Introducing the Spring Statement

Today the Chancellor, Philip Hammond, unveiled the government’s first ever Spring Statement. Here’s the lowdown on this brand new event in the economic calendar.

What is the Spring Statement?

Unlike the complex and comprehensive Budget announcement that we’d normally expect at this time of year, the Spring Statement is simply the government’s response to the updated Office for Budget Responsibility (OBR) forecast.

Why was the Spring Statement introduced?

Back in November 2016 the Chancellor announced the government’s plan to change the Budget timetable in order to “provide more stability and certainty for business owners”.

This included replacing the two “major fiscal events” that were being held each year - the Spring Budget and the Autumn Statement - with a single major Budget event in the autumn for announcing major tax and spending changes. The Spring Statement, by contrast, is designed to be a summary of the state of the economy - although the government has said it will retain the option to announce changes to fiscal policy at the Spring Statement “if the economic circumstances require it”.
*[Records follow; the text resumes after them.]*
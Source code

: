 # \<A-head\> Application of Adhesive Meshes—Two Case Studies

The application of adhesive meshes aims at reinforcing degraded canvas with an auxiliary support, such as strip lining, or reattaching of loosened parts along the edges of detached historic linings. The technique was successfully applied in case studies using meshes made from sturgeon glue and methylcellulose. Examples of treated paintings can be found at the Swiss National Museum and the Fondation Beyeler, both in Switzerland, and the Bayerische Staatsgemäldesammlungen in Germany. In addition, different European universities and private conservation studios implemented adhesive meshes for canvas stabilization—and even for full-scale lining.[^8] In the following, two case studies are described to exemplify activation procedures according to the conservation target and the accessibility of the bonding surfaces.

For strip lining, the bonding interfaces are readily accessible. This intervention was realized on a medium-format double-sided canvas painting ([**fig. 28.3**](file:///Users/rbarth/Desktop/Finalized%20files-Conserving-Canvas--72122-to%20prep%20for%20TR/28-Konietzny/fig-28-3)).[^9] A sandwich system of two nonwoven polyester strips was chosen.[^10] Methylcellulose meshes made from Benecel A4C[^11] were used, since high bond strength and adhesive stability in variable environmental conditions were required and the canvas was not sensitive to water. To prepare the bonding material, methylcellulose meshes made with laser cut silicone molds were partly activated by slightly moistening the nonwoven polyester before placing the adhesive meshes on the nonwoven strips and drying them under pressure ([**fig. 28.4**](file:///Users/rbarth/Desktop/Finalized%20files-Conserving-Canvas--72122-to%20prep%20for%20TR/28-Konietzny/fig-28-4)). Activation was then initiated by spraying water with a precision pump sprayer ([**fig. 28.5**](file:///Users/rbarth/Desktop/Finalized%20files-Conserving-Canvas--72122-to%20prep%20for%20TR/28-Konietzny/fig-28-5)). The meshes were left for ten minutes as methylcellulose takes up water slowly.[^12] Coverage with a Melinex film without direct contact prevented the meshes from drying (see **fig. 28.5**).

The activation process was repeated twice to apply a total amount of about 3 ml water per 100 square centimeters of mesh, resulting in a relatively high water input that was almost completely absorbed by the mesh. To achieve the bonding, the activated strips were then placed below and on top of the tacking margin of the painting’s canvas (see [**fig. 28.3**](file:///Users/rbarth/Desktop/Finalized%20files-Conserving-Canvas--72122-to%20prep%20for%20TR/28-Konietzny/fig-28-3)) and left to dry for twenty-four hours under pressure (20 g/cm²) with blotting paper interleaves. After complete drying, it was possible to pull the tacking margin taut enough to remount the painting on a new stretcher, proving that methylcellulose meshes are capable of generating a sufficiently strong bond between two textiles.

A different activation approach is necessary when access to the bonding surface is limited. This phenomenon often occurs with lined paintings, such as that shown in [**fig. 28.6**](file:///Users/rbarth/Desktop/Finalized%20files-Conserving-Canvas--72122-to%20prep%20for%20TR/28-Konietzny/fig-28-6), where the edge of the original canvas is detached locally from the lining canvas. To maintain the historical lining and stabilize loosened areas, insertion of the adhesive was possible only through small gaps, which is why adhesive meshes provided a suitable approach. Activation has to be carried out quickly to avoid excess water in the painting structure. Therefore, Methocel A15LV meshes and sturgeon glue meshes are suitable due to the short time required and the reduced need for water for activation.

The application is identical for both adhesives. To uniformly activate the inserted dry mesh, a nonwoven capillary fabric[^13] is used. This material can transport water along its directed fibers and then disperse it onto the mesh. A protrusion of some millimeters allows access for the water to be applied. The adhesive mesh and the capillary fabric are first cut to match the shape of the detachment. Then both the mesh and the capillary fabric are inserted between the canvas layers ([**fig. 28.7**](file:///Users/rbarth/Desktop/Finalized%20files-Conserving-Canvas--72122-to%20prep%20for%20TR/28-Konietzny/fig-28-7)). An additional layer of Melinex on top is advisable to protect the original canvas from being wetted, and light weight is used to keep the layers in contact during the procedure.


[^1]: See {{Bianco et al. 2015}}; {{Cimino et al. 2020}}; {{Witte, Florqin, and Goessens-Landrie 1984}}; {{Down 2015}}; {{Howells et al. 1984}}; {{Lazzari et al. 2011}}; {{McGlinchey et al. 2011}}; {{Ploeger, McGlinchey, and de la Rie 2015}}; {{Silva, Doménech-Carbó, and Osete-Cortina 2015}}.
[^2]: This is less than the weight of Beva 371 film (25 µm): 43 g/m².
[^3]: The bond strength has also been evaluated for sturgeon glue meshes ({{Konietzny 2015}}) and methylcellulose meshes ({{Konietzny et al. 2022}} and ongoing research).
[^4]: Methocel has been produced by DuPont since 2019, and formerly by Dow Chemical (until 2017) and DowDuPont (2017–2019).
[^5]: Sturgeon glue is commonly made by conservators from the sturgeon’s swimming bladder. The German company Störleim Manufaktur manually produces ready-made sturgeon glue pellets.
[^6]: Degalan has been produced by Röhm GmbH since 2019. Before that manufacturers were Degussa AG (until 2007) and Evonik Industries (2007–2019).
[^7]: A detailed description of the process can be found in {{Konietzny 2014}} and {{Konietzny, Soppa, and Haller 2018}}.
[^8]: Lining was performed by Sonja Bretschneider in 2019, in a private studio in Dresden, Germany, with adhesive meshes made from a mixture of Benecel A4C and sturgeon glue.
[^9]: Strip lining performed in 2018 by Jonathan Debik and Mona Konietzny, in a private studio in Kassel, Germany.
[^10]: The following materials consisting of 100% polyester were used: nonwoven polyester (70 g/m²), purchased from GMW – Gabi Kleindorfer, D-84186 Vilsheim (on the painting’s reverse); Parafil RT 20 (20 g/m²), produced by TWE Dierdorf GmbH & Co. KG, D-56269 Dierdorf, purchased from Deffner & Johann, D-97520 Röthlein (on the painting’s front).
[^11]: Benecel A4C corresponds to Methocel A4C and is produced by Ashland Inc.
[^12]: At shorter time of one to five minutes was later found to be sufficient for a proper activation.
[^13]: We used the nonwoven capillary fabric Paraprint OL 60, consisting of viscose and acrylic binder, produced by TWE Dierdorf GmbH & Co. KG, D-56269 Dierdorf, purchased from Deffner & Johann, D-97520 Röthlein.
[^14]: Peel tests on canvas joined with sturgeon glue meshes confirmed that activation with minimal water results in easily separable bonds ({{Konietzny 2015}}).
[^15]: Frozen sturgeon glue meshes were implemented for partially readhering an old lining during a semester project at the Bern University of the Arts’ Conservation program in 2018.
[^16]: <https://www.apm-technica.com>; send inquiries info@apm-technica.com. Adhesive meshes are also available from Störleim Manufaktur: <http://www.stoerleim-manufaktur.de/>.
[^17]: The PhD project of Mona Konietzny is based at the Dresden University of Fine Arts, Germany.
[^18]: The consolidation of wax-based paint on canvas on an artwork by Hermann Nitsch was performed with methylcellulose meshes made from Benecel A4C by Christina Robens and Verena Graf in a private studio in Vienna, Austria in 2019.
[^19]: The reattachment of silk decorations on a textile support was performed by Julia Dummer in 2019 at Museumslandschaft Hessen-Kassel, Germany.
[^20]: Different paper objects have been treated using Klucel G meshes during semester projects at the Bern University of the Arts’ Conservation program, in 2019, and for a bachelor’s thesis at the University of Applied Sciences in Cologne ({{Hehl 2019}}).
What did this year’s Spring Statement cover?

While today’s announcement didn’t include any major tax changes or spending changes, the Chancellor did make some interesting points relating to small businesses. These included:

  • More will be done to reduce late payments for small business owners. This could be a boon to anyone who is struggling to collect payments from customers.
  • The government is consulting on potential changes to the VAT registration threshold mechanism, including allowing businesses a longer period after their turnover crosses the threshold before they have to register, and/or allowing simplified VAT accounting for a certain level above the threshold.
  • The government is also seeking views from the public on whether there could be more tax relief available on self-funded work-related training for the self-employed and employees.

Now that the move to a single major fiscal event each year has been completed, we’ll be keeping an even closer eye on the Budget when it’s announced in the autumn! We’ll be reporting on the event here on our blog as usual, highlighting any major tax or spending changes and explaining what they mean for freelancers and small businesses.